Run specific test types:

pytest tests/test_utilities.py -v                    # Single file
pytest -m unit                                       # Only unit tests
pytest -m "not slow"                                 # Skip slow tests
pytest -k "vehicle"                                  # Tests matching "vehicle"
pytest --maxfail=1                                   # Stop on first failure
pytest -n auto                                       # Parallel execution (pytest-xdist)

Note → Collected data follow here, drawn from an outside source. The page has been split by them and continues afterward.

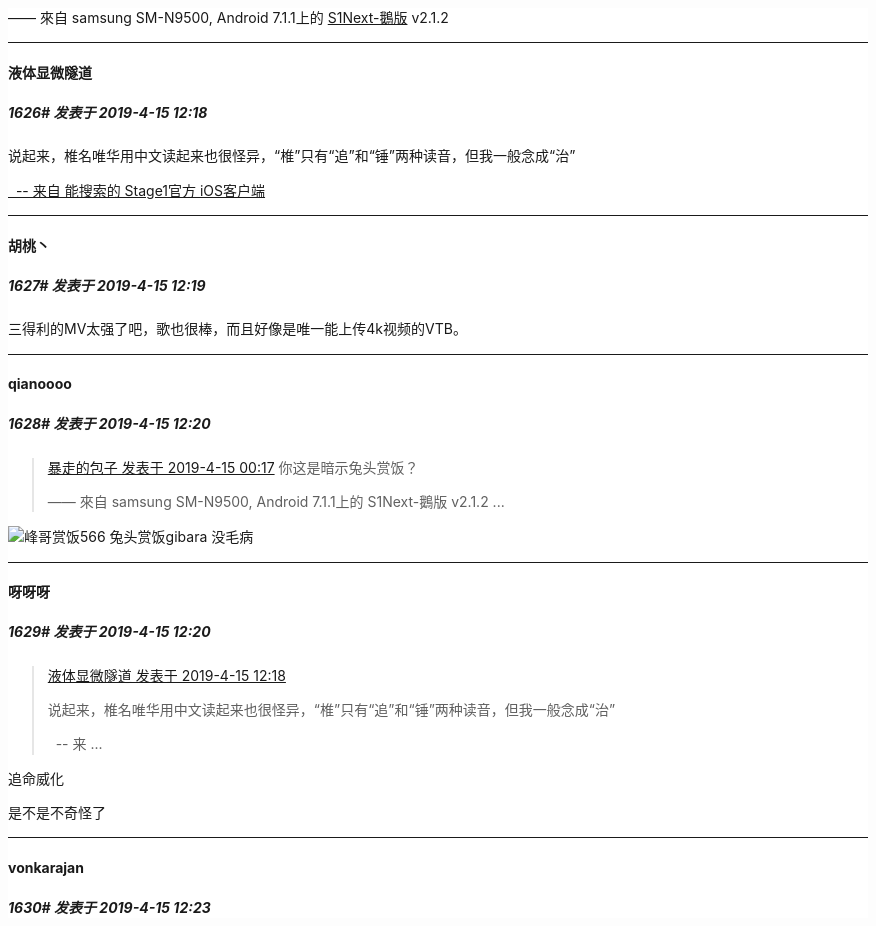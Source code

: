 —— 來自 samsung SM-N9500, Android 7.1.1上的 [S1Next-鵝版](https://github.com/ykrank/S1-Next/releases) v2.1.2


*****

####  液体显微隧道  
##### 1626#       发表于 2019-4-15 12:18


说起来，椎名唯华用中文读起来也很怪异，“椎”只有“追”和“锤”两种读音，但我一般念成“治”

[  -- 来自 能搜索的 Stage1官方 iOS客户端](https://itunes.apple.com/fi/app/saraba1st/id1221237470?mt=8)


*****

####  胡桃丶  
##### 1627#       发表于 2019-4-15 12:19


三得利的MV太强了吧，歌也很棒，而且好像是唯一能上传4k视频的VTB。


*****

####  qianoooo  
##### 1628#       发表于 2019-4-15 12:20


<blockquote><a href="httphttps://bbs.saraba1st.com/2b/forum.php?mod=redirect&amp;goto=findpost&amp;pid=43309268&amp;ptid=1823171" target="_blank">暴走的包子 发表于 2019-4-15 00:17</a>
你这是暗示兔头赏饭？

—— 來自 samsung SM-N9500, Android 7.1.1上的 S1Next-鵝版 v2.1.2 ...</blockquote>
<img src="https://static.saraba1st.com/image/smiley/face2017/026.png" referrerpolicy="no-referrer">峰哥赏饭566 兔头赏饭gibara 没毛病 


*****

####  呀呀呀  
##### 1629#       发表于 2019-4-15 12:20


<blockquote><a href="httphttps://bbs.saraba1st.com/2b/forum.php?mod=redirect&amp;goto=findpost&amp;pid=43309287&amp;ptid=1823171" target="_blank">液体显微隧道 发表于 2019-4-15 12:18</a>

说起来，椎名唯华用中文读起来也很怪异，“椎”只有“追”和“锤”两种读音，但我一般念成“治”


  -- 来 ...</blockquote>
追命威化

是不是不奇怪了


*****

####  vonkarajan  
##### 1630#       发表于 2019-4-15 12:23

5. Advanced pytest Features

Parametrized Tests

@pytest.mark.parametrize("table_name,expected_min_count", [
    ("bronze_fvms.b_vehicle_master", 1000),
    ("bronze_cms.b_customer_master", 500),
    ("bronze_nicherms.b_booking_master", 2000),
])
def test_bronze_tables_have_minimum_rows(spark, table_name, expected_min_count):
    """Validate minimum row counts across multiple live tables"""
    df = spark.table(table_name)
    assert df.count() >= expected_min_count

Fixtures with Live Data Sampling

@pytest.fixture
def stratified_sample(bronze_data):
    """Stratified sample from live data for statistical tests"""
    from pyspark.sql.functions import col
    return bronze_data.sampleBy("vehicle_type", fractions={"Car": 0.1, "Truck": 0.1})

6. Testing Best Practices

DO:

  • Use spark.table() to read LIVE Bronze/Silver/Gold data
  • Test with .limit(100) for speed, full dataset for validation
  • Use @pytest.fixture(scope="session") for Spark session (reuse)
  • Test actual ETL classes (e.g., VehicleMaster())
  • Validate data quality (nulls, duplicates, date ranges)
  • Use pytest.mark.parametrize for testing multiple tables
  • Clean up test outputs in teardown fixtures

DON'T:

  • Create mock/fake data (use real data samples)
  • Skip testing because "data is too large" (use .limit())
  • Write tests that modify production tables
  • Ignore schema validation
  • Forget to test error handling with real edge cases

7. Example: Complete Test File

# tests/test_silver_vehicle_master.py
import pytest
from pyspark.sql.functions import col, count, when
from python_files.silver.fvms.s_vehicle_master import VehicleMaster

class TestSilverVehicleMaster:
    """Test Silver layer VehicleMaster ETL with LIVE data"""

    @pytest.fixture(scope="class")
    def silver_df(self, spark):
        """Live Silver data - computed once per test class"""
        return spark.table("silver_fvms.s_vehicle_master")

    def test_all_required_columns_exist(self, silver_df):
        """Validate schema completeness"""
        required = ["vehicle_id", "hash_key", "load_timestamp", "registration_number"]
        missing = [col for col in required if col not in silver_df.columns]
        assert not missing, f"Missing columns: {missing}"

    def test_no_nulls_in_primary_key(self, silver_df):
        """Primary key cannot be null"""
        null_count = silver_df.filter(col("vehicle_id").isNull()).count()
        assert null_count == 0

    def test_hash_key_generated_for_all_rows(self, silver_df):
        """Every row must have hash_key"""
        total = silver_df.count()
        with_hash = silver_df.filter(col("hash_key").isNotNull()).count()
        assert total == with_hash

    @pytest.mark.slow
    def test_deduplication_effectiveness(self, spark):
        """Compare Bronze vs Silver row counts"""
        bronze = spark.table("bronze_fvms.b_vehicle_master")
        silver = spark.table("silver_fvms.s_vehicle_master")

        bronze_count = bronze.count()
        silver_count = silver.count()
        dedup_rate = (bronze_count - silver_count) / bronze_count * 100

        print(f"Deduplication removed {dedup_rate:.2f}% of rows")
        assert silver_count <= bronze_count

Execution Workflow

  1. Read target file ($ARGUMENTS) - Understand transformation logic
  2. Identify live data sources - Find Bronze/Silver tables used
  3. Create test file - tests/test_<target>.py
  4. Write fixtures - Setup Spark session, load live data samples
  5. Write unit tests - Test individual utility functions
  6. Write integration tests - Test full ETL with live data
  7. Write validation tests - Check data quality on live tables
  8. Run tests: pytest tests/test_<target>.py -v
  9. Verify coverage: Ensure >80% coverage of transformation logic

Output Deliverables

  • pytest test file with 10+ test cases
  • conftest.py with reusable fixtures
  • pytest.ini configuration
  • Tests use LIVE data from Bronze/Silver/Gold
  • All tests pass: pytest -v
  • Documentation comments showing live data usage